Unpaid taxes

City negotiating with county over delinquencies on city-owned properties



Attorneys for Nueces County are asking that the City of Port Aransas pay delinquent taxes on 27 pieces of property owned by the city.

The properties were purchased by the city or awarded to it through judgments for parts of the Port Aransas Nature Preserve at Charlie’s Pasture from 2003 to 2007.

A total of $5,892.46 in taxes are due, and $16,260.85 is due in penalties and interest, according to a city staff report.

All of the properties had delinquent taxes at the time the city bought them, said City Manager Dave Parsons. He said he didn’t know why the taxes weren’t paid at the time of closing, but it appears those parts of the deals “slipped through the cracks.”

Most of the purchases took place in 2003, said Parsons, who wasn’t yet a city employee at the time.

Parsons said the city never got a tax bill for the properties until the city got a “final warning” about the taxes on March 22 from Linebarger, Goggan, Blair & Sampson, LLP, Nueces County Tax Attorneys. They were warning that litigation was possible.
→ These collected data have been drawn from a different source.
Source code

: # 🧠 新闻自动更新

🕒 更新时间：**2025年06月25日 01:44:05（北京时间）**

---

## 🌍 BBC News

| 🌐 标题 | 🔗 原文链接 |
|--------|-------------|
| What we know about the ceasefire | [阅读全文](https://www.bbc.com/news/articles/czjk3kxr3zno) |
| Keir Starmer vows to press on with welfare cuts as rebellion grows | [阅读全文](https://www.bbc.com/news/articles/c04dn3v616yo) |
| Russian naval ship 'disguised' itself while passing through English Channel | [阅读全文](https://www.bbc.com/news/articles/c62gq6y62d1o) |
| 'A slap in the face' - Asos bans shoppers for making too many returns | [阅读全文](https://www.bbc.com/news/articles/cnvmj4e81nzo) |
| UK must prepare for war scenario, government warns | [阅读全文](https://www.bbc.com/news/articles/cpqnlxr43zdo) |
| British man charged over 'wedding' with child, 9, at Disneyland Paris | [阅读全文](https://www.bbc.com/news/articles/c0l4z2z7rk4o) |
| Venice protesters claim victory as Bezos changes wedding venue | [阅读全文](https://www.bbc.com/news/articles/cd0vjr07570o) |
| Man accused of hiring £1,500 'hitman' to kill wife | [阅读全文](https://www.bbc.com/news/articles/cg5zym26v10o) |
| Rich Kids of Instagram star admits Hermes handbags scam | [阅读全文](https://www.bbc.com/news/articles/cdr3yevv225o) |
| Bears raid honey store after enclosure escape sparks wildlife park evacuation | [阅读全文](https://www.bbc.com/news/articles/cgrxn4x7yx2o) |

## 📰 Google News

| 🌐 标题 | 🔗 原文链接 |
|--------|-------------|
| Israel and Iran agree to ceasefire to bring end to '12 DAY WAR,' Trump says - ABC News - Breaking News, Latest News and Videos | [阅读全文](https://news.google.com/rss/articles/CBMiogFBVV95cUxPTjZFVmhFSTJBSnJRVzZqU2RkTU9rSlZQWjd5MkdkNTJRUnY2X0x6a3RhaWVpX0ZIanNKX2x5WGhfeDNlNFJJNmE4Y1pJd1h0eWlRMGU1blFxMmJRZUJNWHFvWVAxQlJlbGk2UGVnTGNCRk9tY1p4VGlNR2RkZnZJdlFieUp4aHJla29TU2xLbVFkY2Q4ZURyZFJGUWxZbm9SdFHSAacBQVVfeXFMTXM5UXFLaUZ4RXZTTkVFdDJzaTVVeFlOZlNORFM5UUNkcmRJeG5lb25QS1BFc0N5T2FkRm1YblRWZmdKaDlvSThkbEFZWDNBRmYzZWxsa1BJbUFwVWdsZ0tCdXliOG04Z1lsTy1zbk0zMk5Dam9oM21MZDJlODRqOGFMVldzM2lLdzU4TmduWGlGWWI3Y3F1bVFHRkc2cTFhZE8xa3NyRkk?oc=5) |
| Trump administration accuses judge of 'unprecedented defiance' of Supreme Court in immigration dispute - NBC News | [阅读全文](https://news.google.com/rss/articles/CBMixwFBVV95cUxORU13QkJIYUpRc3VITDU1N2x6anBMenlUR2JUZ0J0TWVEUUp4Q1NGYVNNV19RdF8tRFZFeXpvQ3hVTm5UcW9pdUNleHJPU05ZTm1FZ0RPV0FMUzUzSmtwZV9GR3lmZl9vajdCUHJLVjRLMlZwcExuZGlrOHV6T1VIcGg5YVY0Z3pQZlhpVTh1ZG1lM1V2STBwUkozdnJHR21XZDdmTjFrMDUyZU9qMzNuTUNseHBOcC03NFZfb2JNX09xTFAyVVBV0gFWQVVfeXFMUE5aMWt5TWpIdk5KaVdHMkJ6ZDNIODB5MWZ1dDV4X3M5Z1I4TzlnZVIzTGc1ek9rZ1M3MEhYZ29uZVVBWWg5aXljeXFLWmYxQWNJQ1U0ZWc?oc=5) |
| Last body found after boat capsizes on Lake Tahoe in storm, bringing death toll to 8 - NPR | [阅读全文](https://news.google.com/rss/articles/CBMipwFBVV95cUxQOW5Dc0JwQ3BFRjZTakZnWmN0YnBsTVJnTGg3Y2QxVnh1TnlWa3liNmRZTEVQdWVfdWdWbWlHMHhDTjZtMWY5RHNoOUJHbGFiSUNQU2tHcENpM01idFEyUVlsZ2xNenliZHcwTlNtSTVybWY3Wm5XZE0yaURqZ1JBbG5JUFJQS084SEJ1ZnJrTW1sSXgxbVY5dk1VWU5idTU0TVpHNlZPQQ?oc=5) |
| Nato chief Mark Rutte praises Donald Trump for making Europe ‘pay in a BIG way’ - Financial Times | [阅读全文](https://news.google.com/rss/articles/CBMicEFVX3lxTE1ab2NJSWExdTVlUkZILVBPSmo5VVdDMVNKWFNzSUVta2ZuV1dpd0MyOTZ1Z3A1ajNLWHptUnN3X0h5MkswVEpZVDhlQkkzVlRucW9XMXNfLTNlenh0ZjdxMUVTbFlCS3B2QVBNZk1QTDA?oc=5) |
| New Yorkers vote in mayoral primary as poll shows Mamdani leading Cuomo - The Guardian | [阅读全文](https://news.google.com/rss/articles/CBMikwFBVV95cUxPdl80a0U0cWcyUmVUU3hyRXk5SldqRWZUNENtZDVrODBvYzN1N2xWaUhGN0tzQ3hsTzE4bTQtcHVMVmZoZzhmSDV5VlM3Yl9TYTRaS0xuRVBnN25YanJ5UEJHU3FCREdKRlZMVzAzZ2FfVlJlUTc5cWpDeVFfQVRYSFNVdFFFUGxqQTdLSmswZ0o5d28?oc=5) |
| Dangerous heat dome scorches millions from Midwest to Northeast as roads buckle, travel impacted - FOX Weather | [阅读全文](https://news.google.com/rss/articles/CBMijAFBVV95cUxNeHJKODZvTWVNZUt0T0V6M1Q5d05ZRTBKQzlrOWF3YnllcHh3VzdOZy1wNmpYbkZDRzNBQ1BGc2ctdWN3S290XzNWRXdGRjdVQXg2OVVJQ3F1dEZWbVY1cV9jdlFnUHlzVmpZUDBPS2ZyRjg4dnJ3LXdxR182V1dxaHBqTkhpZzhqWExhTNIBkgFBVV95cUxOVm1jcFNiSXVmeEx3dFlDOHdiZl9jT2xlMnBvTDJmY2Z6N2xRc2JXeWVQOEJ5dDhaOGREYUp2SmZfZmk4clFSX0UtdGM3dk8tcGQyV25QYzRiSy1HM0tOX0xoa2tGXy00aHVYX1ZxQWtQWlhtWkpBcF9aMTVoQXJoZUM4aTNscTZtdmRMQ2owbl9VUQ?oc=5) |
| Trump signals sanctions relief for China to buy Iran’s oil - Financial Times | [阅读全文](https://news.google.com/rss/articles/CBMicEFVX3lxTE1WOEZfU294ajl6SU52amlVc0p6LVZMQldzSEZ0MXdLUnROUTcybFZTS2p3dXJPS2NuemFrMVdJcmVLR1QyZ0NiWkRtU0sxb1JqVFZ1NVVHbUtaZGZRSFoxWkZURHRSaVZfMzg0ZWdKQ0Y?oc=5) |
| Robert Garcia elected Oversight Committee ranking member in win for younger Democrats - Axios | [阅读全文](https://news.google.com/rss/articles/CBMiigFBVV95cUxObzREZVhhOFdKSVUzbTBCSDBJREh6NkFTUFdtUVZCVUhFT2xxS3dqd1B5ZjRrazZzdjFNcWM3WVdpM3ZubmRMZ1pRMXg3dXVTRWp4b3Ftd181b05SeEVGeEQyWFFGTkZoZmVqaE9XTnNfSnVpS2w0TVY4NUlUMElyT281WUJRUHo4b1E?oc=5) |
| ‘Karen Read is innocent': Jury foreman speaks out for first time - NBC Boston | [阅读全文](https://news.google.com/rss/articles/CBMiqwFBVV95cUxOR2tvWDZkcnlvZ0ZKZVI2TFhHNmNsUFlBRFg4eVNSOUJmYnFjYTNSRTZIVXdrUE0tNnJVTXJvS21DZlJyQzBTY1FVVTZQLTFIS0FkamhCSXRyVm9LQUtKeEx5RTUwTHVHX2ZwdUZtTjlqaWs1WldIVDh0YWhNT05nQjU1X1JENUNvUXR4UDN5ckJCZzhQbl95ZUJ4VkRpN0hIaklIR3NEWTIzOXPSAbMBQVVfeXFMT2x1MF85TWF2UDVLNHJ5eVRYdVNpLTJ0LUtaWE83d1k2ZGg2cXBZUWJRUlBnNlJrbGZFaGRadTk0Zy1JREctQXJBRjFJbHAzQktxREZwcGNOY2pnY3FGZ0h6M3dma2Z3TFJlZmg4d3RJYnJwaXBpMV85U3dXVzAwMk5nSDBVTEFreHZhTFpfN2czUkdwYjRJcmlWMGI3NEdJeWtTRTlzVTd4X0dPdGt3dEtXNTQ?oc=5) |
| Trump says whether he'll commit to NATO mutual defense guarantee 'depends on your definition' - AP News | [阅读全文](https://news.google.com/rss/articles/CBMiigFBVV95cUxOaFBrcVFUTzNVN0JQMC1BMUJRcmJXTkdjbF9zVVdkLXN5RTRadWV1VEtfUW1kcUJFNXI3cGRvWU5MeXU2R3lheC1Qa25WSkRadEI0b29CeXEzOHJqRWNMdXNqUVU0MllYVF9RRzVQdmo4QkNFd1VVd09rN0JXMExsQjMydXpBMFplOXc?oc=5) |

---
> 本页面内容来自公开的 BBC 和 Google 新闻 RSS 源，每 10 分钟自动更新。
The city never got a notice before because of a glitch in the county’s system that prevented cities from getting tax bills for municipally owned land. (By state law, city governments don’t have to pay property taxes.) A recent county audit caught the problem.

The city acquired 473 other properties to create the nature preserve, but no tax problems are associated with those, Parsons said. Hundreds more acres of the preserve are leased to the city by the Texas General Land Office.

The Port Aransas City Council on May 19 voted 6-0, with council member Beverly Bolner absent, to direct Parsons to negotiate with the county on the amount to be paid.

Parsons said he believes there’s a “good chance” the city won’t have to pay penalties and interest.